For a meal as iconic as stuffed peppers, I turn to a trusted source: Betty Crocker. Betty tells us to make our stuffing from one pound of ground beef, one cup of rice, a garlic clove and tomato sauce. When the peppers are stuffed and placed in a baking pan, additional tomato sauce is poured on top and they are baked and then sprinkled with cheese before serving.
Sometimes, I take Betty’s guidelines and tailor them to my needs. I prefer all the filling to have an equal amount of “tomato” flavor, so I mix all the tomato sauce with the stuffing instead of pouring some on top.
And let’s talk about the cheese. A sprinkle of cheese? Puh-leez. They don’t call my state “America’s Dairy Land” for nothing. Besides, you need a strategy for serving stuffed peppers. You know the kids will only eat the top layer of cheese, right? So, I mix shredded cheese into the filling. That way, it’s evenly distributed to provide a tasty bit of cheese in every bite.
For the rice, I’m pretty sure Betty used white rice, but I always try to use brown rice for a healthier alternative. It works great in this recipe. And this time, to boost the health factor, I tried riced cauliflower in place of the rice. It worked great! It’s a nice low-carb alternative that ups the “veggie” factor for this meal.
Before stuffing the peppers, you need to par-cook them. Kind of a fancy term. Par-cooking means what it sounds like: partial cooking.
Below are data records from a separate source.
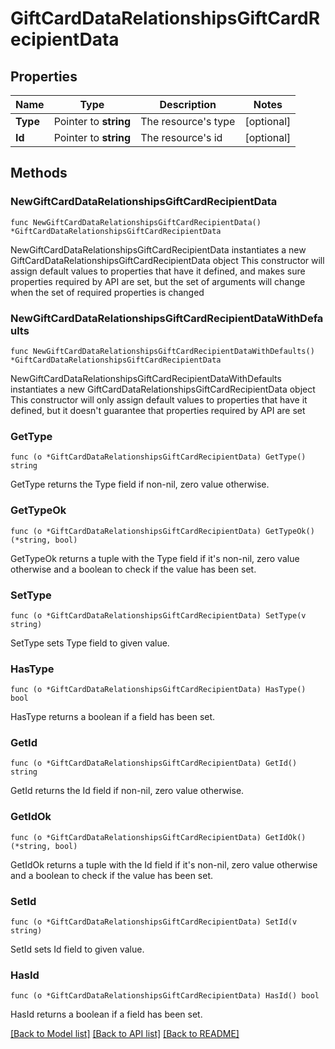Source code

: # GiftCardDataRelationshipsGiftCardRecipientData

## Properties

Name | Type | Description | Notes
------------ | ------------- | ------------- | -------------
**Type** | Pointer to **string** | The resource&#39;s type | [optional] 
**Id** | Pointer to **string** | The resource&#39;s id | [optional] 

## Methods

### NewGiftCardDataRelationshipsGiftCardRecipientData

`func NewGiftCardDataRelationshipsGiftCardRecipientData() *GiftCardDataRelationshipsGiftCardRecipientData`

NewGiftCardDataRelationshipsGiftCardRecipientData instantiates a new GiftCardDataRelationshipsGiftCardRecipientData object
This constructor will assign default values to properties that have it defined,
and makes sure properties required by API are set, but the set of arguments
will change when the set of required properties is changed

### NewGiftCardDataRelationshipsGiftCardRecipientDataWithDefaults

`func NewGiftCardDataRelationshipsGiftCardRecipientDataWithDefaults() *GiftCardDataRelationshipsGiftCardRecipientData`

NewGiftCardDataRelationshipsGiftCardRecipientDataWithDefaults instantiates a new GiftCardDataRelationshipsGiftCardRecipientData object
This constructor will only assign default values to properties that have it defined,
but it doesn't guarantee that properties required by API are set

### GetType

`func (o *GiftCardDataRelationshipsGiftCardRecipientData) GetType() string`

GetType returns the Type field if non-nil, zero value otherwise.

### GetTypeOk

`func (o *GiftCardDataRelationshipsGiftCardRecipientData) GetTypeOk() (*string, bool)`

GetTypeOk returns a tuple with the Type field if it's non-nil, zero value otherwise
and a boolean to check if the value has been set.

### SetType

`func (o *GiftCardDataRelationshipsGiftCardRecipientData) SetType(v string)`

SetType sets Type field to given value.

### HasType

`func (o *GiftCardDataRelationshipsGiftCardRecipientData) HasType() bool`

HasType returns a boolean if a field has been set.

### GetId

`func (o *GiftCardDataRelationshipsGiftCardRecipientData) GetId() string`

GetId returns the Id field if non-nil, zero value otherwise.

### GetIdOk

`func (o *GiftCardDataRelationshipsGiftCardRecipientData) GetIdOk() (*string, bool)`

GetIdOk returns a tuple with the Id field if it's non-nil, zero value otherwise
and a boolean to check if the value has been set.

### SetId

`func (o *GiftCardDataRelationshipsGiftCardRecipientData) SetId(v string)`

SetId sets Id field to given value.

### HasId

`func (o *GiftCardDataRelationshipsGiftCardRecipientData) HasId() bool`

HasId returns a boolean if a field has been set.


[[Back to Model list]](../README.md#documentation-for-models) [[Back to API list]](../README.md#documentation-for-api-endpoints) [[Back to README]](../README.md)


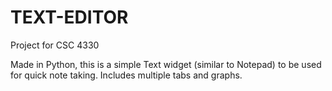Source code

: # TEXT-EDITOR
Project for CSC 4330

Made in Python, this is a simple Text widget (similar to Notepad) to be used for quick note taking. Includes multiple tabs and graphs.
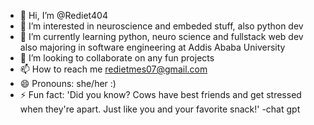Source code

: - 👋 Hi, I’m @Rediet404
- 👀 I’m interested in neuroscience and embeded stuff, also python dev
- 🌱 I’m currently learning python, neuro science and  fullstack web dev also majoring in software engineering at Addis Ababa University
- 💞️ I’m looking to collaborate on any fun projects 
- 📫 How to reach me redietmes07@gmail.com
- 😄 Pronouns: she/her :)
- ⚡ Fun fact: 'Did you know? Cows have best friends and get stressed when they're apart. Just like you and your favorite snack!' -chat gpt

<!---
Rediet404/Rediet404 is a ✨ special ✨ repository because its `README.md` (this file) appears on your GitHub profile.
You can click the Preview link to take a look at your changes.
--->
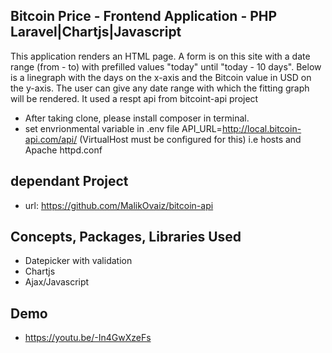 ## Bitcoin Price - Frontend Application - PHP Laravel|Chartjs|Javascript

This application renders an HTML page. A form is on this site with a date range (from - to) with
prefilled values "today" until "today - 10 days". Below is a linegraph with the days on the x-axis
and the Bitcoin value in USD on the y-axis. The user can give any date range with which the fitting
graph will be rendered. It used a respt api from bitcoint-api project

- After taking clone, please install composer in terminal.
- set envrionmental variable in .env file API_URL=http://local.bitcoin-api.com/api/ (VirtualHost must be configured for this) i.e hosts and Apache httpd.conf



## dependant Project
- url: https://github.com/MalikOvaiz/bitcoin-api


## Concepts, Packages, Libraries Used
- Datepicker with validation
- Chartjs
- Ajax/Javascript


## Demo
- https://youtu.be/-In4GwXzeFs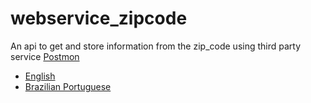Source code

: # webservice_zipcode
An api to get and store information from the zip_code using third party service <a href="http://postmon.com.br" target="_blank">Postmon</a>
* [English](en/)
* [Brazilian Portuguese](pt_br/)

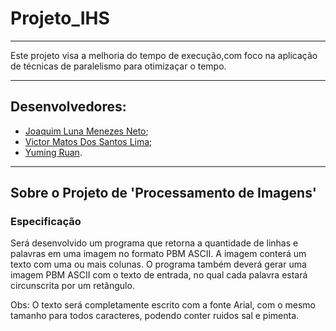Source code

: # Projeto_IHS
---
Este projeto visa a melhoria do tempo de execução,com foco na aplicação de técnicas de paralelismo para otimizaçar o tempo.

---

## Desenvolvedores:

- [Joaquim Luna Menezes Neto](https://github.com/joaqmnz);
- [Victor Matos Dos Santos Lima](https://github.com/VictorMSLima);
- [Yuming Ruan](https://github.com/Myngruan).
---


## Sobre o Projeto de 'Processamento de Imagens'

### Especificação

Será desenvolvido um programa que retorna a quantidade de linhas e palavras em uma imagem no formato PBM ASCII. A imagem conterá um texto com uma ou mais colunas.
O programa também deverá gerar uma imagem PBM ASCII com o texto de entrada, no qual cada palavra estará circunscrita por um retângulo.

Obs: O texto será completamente escrito com a fonte Arial, com o mesmo tamanho para todos caracteres, podendo conter ruidos sal e pimenta.
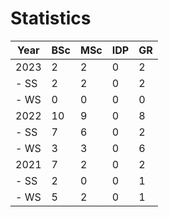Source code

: # Statistics

| Year | BSc | MSc | IDP | GR |
|------|-----|-----|-----|----|
| 2023 |   2 |   2 |   0 |  2 |
| - SS |   2 |   2 |   0 |  2 |
| - WS |   0 |   0 |   0 |  0 |
| 2022 |  10 |   9 |   0 |  8 |
| - SS |   7 |   6 |   0 |  2 |
| - WS |   3 |   3 |   0 |  6 |
| 2021 |   7 |   2 |   0 |  2 |
| - SS |   2 |   0 |   0 |  1 |
| - WS |   5 |   2 |   0 |  1 |
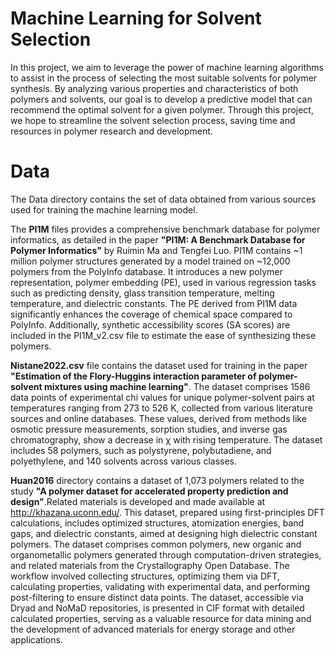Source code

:  # Machine Learning for Solvent Selection

 In this project, we aim to leverage the power of machine learning algorithms to assist in the process of selecting the most suitable solvents for polymer synthesis. By analyzing various properties and characteristics of both polymers and solvents, our goal is to develop a predictive model that can recommend the optimal solvent for a given polymer. Through this project, we hope to streamline the solvent selection process, saving time and resources in polymer research and development. 

# Data

The Data directory contains the set of data obtained from various sources used for training the machine learning model.

The **PI1M** files provides a comprehensive benchmark database for polymer informatics, as detailed in the paper **"PI1M: A Benchmark Database for Polymer Informatics"** by Ruimin Ma and Tengfei Luo. PI1M contains ~1 million polymer structures generated by a model trained on ~12,000 polymers from the PolyInfo database. It introduces a new polymer representation, polymer embedding (PE), used in various regression tasks such as predicting density, glass transition temperature, melting temperature, and dielectric constants. The PE derived from PI1M data significantly enhances the coverage of chemical space compared to PolyInfo. Additionally, synthetic accessibility scores (SA scores) are included in the PI1M_v2.csv file to estimate the ease of synthesizing these polymers.

**Nistane2022.csv** file contains the dataset used for training in the paper **"Estimation of the Flory-Huggins interaction parameter of polymer-solvent mixtures using machine learning"**. The dataset comprises 1586 data points of experimental chi values for unique polymer-solvent pairs at temperatures ranging from 273 to 526 K, collected from various literature sources and online databases. These values, derived from methods like osmotic pressure measurements, sorption studies, and inverse gas chromatography, show a decrease in 
χ with rising temperature. The dataset includes 58 polymers, such as polystyrene, polybutadiene, and polyethylene, and 140 solvents across various classes.

**Huan2016** directory contains a dataset of 1,073 polymers related to the study **"A polymer dataset for accelerated property prediction and design"**.Related materials is developed and made available at http://khazana.uconn.edu/. This dataset, prepared using first-principles DFT calculations, includes optimized structures, atomization energies, band gaps, and dielectric constants, aimed at designing high dielectric constant polymers. The dataset comprises common polymers, new organic and organometallic polymers generated through computation-driven strategies, and related materials from the Crystallography Open Database. The workflow involved collecting structures, optimizing them via DFT, calculating properties, validating with experimental data, and performing post-filtering to ensure distinct data points. The dataset, accessible via Dryad and NoMaD repositories, is presented in CIF format with detailed calculated properties, serving as a valuable resource for data mining and the development of advanced materials for energy storage and other applications.


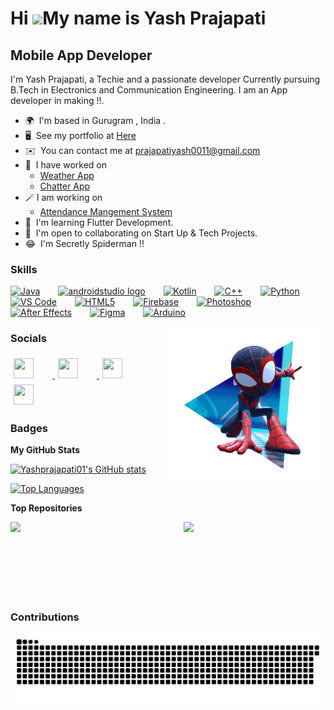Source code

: Hi ![](https://user-images.githubusercontent.com/18350557/176309783-0785949b-9127-417c-8b55-ab5a4333674e.gif)My name is Yash Prajapati
======================================================================================================================================

Mobile App Developer
-----------------

I'm Yash Prajapati, a Techie and a passionate developer Currently pursuing B.Tech in Electronics and Communication Engineering. I am an App developer in making !!.

* 🌍  I'm based in Gurugram , India .
* 🖥️  See my portfolio at [Here](https://yashprajapati01.github.io/Portfolio_final/)
* ✉️  You can contact me at [prajapatiyash0011@gmail.com](mailto:prajapatiyash0011@gmail.com)
* 🚀  I have worked on
    * [Weather App](https://github.com/Yashprajapati01/weather_app)
    * [Chatter App](https://github.com/Yashprajapati01/Chatter)
* 🪄  I am working on
    * [Attendance Mangement System](https://github.com/Yashprajapati01/Attendance-Mangement-System)
* 🧠  I'm learning Flutter Development.
* 🤝  I'm open to collaborating on Start Up & Tech Projects.
* 😂  I'm Secretly Spiderman !!

### Skills


<p align="left">
<a href="https://www.oracle.com/java/" target="_blank" rel="noreferrer"><img src="https://raw.githubusercontent.com/danielcranney/readme-generator/main/public/icons/skills/java-colored.svg" width="36" height="36" alt="Java" style="margin-right: 25px;" /></a>
<a href="https://developer.android.com/" target="_blank" rel="noreferrer"><img src="https://cdn.jsdelivr.net/gh/devicons/devicon/icons/androidstudio/androidstudio-original.svg" width="40" height="40" alt="androidstudio logo" style="margin-right: 25px;" /></a>
<a href="https://kotlinlang.org/" target="_blank" rel="noreferrer"><img src="https://raw.githubusercontent.com/danielcranney/readme-generator/main/public/icons/skills/kotlin-colored.svg" width="36" height="36" alt="Kotlin" style="margin-right: 25px;" /></a>
<a href="https://docs.microsoft.com/en-us/cpp/?view=msvc-170" target="_blank" rel="noreferrer"><img src="https://raw.githubusercontent.com/danielcranney/readme-generator/main/public/icons/skills/cplusplus-colored.svg" width="36" height="36" alt="C++" style="margin-right: 25px;" /></a>
<a href="https://www.python.org/" target="_blank" rel="noreferrer"><img src="https://raw.githubusercontent.com/danielcranney/readme-generator/main/public/icons/skills/python-colored.svg" width="36" height="36" alt="Python" style="margin-right: 25px;" /></a>
<a href="https://code.visualstudio.com/" target="_blank" rel="noreferrer"><img src="https://raw.githubusercontent.com/danielcranney/readme-generator/main/public/icons/skills/visualstudiocode.svg" width="36" height="36" alt="VS Code" style="margin-right: 25px;" /></a>
<a href="https://developer.mozilla.org/en-US/docs/Glossary/HTML5" target="_blank" rel="noreferrer"><img src="https://raw.githubusercontent.com/danielcranney/readme-generator/main/public/icons/skills/html5-colored.svg" width="36" height="36" alt="HTML5" style="margin-right: 25px;" /></a>
<a href="https://firebase.google.com/" target="_blank" rel="noreferrer"><img src="https://raw.githubusercontent.com/danielcranney/readme-generator/main/public/icons/skills/firebase-colored.svg" width="36" height="36" alt="Firebase" style="margin-right: 25px;" /></a>
<a href="https://www.adobe.com/uk/products/photoshop.html" target="_blank" rel="noreferrer"><img src="https://raw.githubusercontent.com/danielcranney/readme-generator/main/public/icons/skills/photoshop-colored.svg" width="36" height="36" alt="Photoshop" style="margin-right: 25px;" /></a>
<a href="https://www.adobe.com/uk/products/aftereffects.html" target="_blank" rel="noreferrer"><img src="https://raw.githubusercontent.com/danielcranney/readme-generator/main/public/icons/skills/aftereffects-colored.svg" width="36" height="36" alt="After Effects" style="margin-right: 25px;" /></a>
<a href="https://www.figma.com/" target="_blank" rel="noreferrer"><img src="https://raw.githubusercontent.com/danielcranney/readme-generator/main/public/icons/skills/figma-colored.svg" width="36" height="36" alt="Figma" style="margin-right: 25px;" /></a>
<a href="https://store.arduino.cc/?gclid=Cj0KCQjw2eilBhCCARIsAG0Pf8uueBifykWcsSS4LPESeGQfxGVKJYnzV7bz471XfknQJy_1VINVWM8aAkLtEALw_wcB" target="_blank" rel="noreferrer"><img src="https://raw.githubusercontent.com/danielcranney/readme-generator/main/public/icons/skills/arduino-colored.svg" width="36" height="36" alt="Arduino" style="margin-right: 25px;" /></a>

</p>
<img align="right" width="250" height="250" src="https://github.com/Yashprajapati01/Yashprajapati01/blob/main/material/Shooting%20gif.gif" alt="Spiderman !!"></a>

### Socials

<p align="left">
    <a href="https://www.github.com/Yashprajapati01" target="_blank" rel="noreferrer">
        <picture>
            <source media="(prefers-color-scheme: dark)" srcset="https://raw.githubusercontent.com/danielcranney/readme-generator/main/public/icons/socials/github-dark.svg" />
            <source media="(prefers-color-scheme: light)" srcset="https://raw.githubusercontent.com/danielcranney/readme-generator/main/public/icons/socials/github.svg" />
            <img src="https://raw.githubusercontent.com/danielcranney/readme-generator/main/public/icons/socials/github.svg" width="32" height="32" style="margin-right: 25px; padding: 5px;" />
        </picture>
    </a>
    <a href="http://www.instagram.com/yash_prajapati0011" target="_blank" rel="noreferrer">
        <picture>
            <source media="(prefers-color-scheme: dark)" srcset="https://raw.githubusercontent.com/danielcranney/readme-generator/main/public/icons/socials/instagram-dark.svg" />
            <source media="(prefers-color-scheme: light)" srcset="https://raw.githubusercontent.com/danielcranney/readme-generator/main/public/icons/socials/instagram.svg" />
            <img src="https://raw.githubusercontent.com/danielcranney/readme-generator/main/public/icons/socials/instagram.svg" width="32" height="32" style="margin-right: 25px; padding: 5px;" />
        </picture>
    </a>
    <a href="https://www.linkedin.com/in/yashh01" target="_blank" rel="noreferrer">
        <picture>
            <source media="(prefers-color-scheme: dark)" srcset="https://raw.githubusercontent.com/danielcranney/readme-generator/main/public/icons/socials/linkedin-dark.svg" />
            <source media="(prefers-color-scheme: light)" srcset="https://raw.githubusercontent.com/danielcranney/readme-generator/main/public/icons/socials/linkedin.svg" />
            <img src="https://raw.githubusercontent.com/danielcranney/readme-generator/main/public/icons/socials/linkedin.svg" width="32" height="32" style="margin-right: 25px; padding: 5px;" />
        </picture>
    </a>
    <a href="https://www.x.com//Yash_prajapati1" target="_blank" rel="noreferrer">
        <picture>
            <source media="(prefers-color-scheme: dark)" srcset="https://raw.githubusercontent.com/danielcranney/readme-generator/main/public/icons/socials/twitter-dark.svg" />
            <source media="(prefers-color-scheme: light)" srcset="https://raw.githubusercontent.com/danielcranney/readme-generator/main/public/icons/socials/twitter.svg" />
            <img src="https://raw.githubusercontent.com/danielcranney/readme-generator/main/public/icons/socials/twitter.svg" width="32" height="32" style="margin-right: 25px; padding: 5px;" />
        </picture>
    </a>
</p>

</a></p>

### Badges

<b>My GitHub Stats</b>

<a href="http://www.github.com/Yashprajapati01"><img src="https://github-readme-stats.vercel.app/api?username=Yashprajapati01&show_icons=true&hide=&count_private=true&title_color=0891b2&text_color=ffffff&icon_color=0891b2&bg_color=1c1917&hide_border=true&show_icons=true" alt="Yashprajapati01's GitHub stats" /></a>

<a href="https://github.com/Yashprajapati01" align="left"><img src="https://github-readme-stats.vercel.app/api/top-langs/?username=Yashprajapati01&langs_count=4&title_color=0891b2&text_color=ffffff&icon_color=0891b2&bg_color=1c1917&hide_border=true&locale=en&custom_title=Top%20%Languages" alt="Top Languages" /></a>

<b>Top Repositories</b>

<div width="100%" align="center"><a href="https://github.com/Yashprajapati01/Projects" align="left"><img align="left" width="45%" src="https://github-readme-stats.vercel.app/api/pin/?username=Yashprajapati01&repo=Projects&title_color=0891b2&text_color=ffffff&icon_color=0891b2&bg_color=1c1917&hide_border=true&locale=en" /></a><a href="https://github.com/Yashprajapati01/task_bhopal" align="right"><img align="right" width="45%" src="https://github-readme-stats.vercel.app/api/pin/?username=Yashprajapati01&repo=task_bhopal&title_color=0891b2&text_color=ffffff&icon_color=0891b2&bg_color=1c1917&hide_border=true&locale=en" /></a></div><br /><br /><br /><br /><br /><br /><br />

### Contributions
<img src="https://raw.githubusercontent.com/Yashprajapati01/Yashprajapati01/output/snake.svg" alt="Snake animation" />
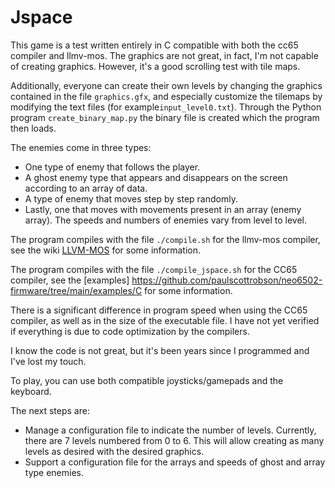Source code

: # Jspace
 
This game is a test written entirely in C compatible with both the cc65 compiler and llmv-mos. The graphics are not great, in fact, I'm not capable of creating graphics. However, it's a good scrolling test with tile maps.

Additionally, everyone can create their own levels by changing the graphics contained in the file `graphics.gfx`, and especially customize the tilemaps by modifying the text files (for example`input_level0.txt`). Through the Python program `create_binary_map.py` the binary file is created which the program then loads.

The enemies come in three types:

- One type of enemy that follows the player.
- A ghost enemy type that appears and disappears on the screen according to an array of data.
- A type of enemy that moves step by step randomly.
- Lastly, one that moves with movements present in an array (enemy array). The speeds and numbers of enemies vary from level to level.

The program compiles with the file `./compile.sh` for the llmv-mos compiler, see the wiki [LLVM-MOS](https://github.com/paulscottrobson/neo6502-firmware/wiki/Using-LLVM-for-MOS) for some information.

The program compiles with the file `./compile_jspace.sh` for the CC65 compiler, see the [examples] https://github.com/paulscottrobson/neo6502-firmware/tree/main/examples/C for some information.

There is a significant difference in program speed when using the CC65 compiler, as well as in the size of the executable file. I have not yet verified if everything is due to code optimization by the compilers.

I know the code is not great, but it's been years since I programmed and I've lost my touch.

To play, you can use both compatible joysticks/gamepads and the keyboard.

The next steps are:

- Manage a configuration file to indicate the number of levels. Currently, there are 7 levels numbered from 0 to 6. This will allow creating as many levels as desired with the desired graphics.
- Support a configuration file for the arrays and speeds of ghost and array type enemies.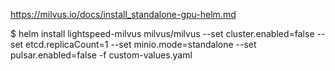 
https://milvus.io/docs/install_standalone-gpu-helm.md




$ helm install lightspeed-milvus milvus/milvus --set cluster.enabled=false --set etcd.replicaCount=1 --set minio.mode=standalone --set pulsar.enabled=false -f custom-values.yaml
In this case, the peppers are par-cooked for 2 minutes in boiling water. To make the Jack O’ Lanterns, carve the faces either before or right after the par-cook step. It works best when the pepper is still rigid rather than soft and mushy. Since the stuffing is made of small pieces, I always try for small cutouts to prevent “the guts” from pouring out during the baking step (although that sounds creepy cool).
Once baked, let the peppers cool a few minutes before taking out of the pan.
Super cute Halloween food that is a nice break from all the sugary treats!
- 4 bell peppers green or color of choice
- 2 TB chopped onion
- 1 lb ground beef
- 1 cup cooked rice riced cauliflower can be substituted
- 8 oz tomato sauce double if you like it very tomato-y
- ¾ cup shredded cheese mozzarella or Italian blend
- ½ tsp garlic powder
- 1 tsp Italian seasoning
- Preheat oven to 350F
- Cut top off each pepper and remove seeds and membranes (Retain tops if making Jack O’ Lanterns).
- Bring a large pot of water to boiling. Immerse peppers in the water and cook for about 2 minutes. Remove and drain.
- In a large skillet, cook the beef and onion for 8-10 minutes, stirring occasionally, until the beef is browned. Drain any excess grease.
- Stir in rice, garlic powder, and tomato sauce and cook until heated through. Remove from heat and allow to cool slightly.
- If making Jack O’ Lanterns, carefully cut faces into the cooled peppers and stand them upright in a baking dish. If needed, cut a very thin slice off the bottom of the peppers to help them stay upright. Otherwise, just lean them against each other.
- Add shredded cheese to the cooled filling and mix to distribute.
- Spoon the filling into the peppers.
- Cover the baking dish (use foil if a cover is not availabland bake for 10 minutes. Remove the cover and bake for 15 additional minutes or until the peppers are tender. Sprinkle the tops with a little more cheese if desired.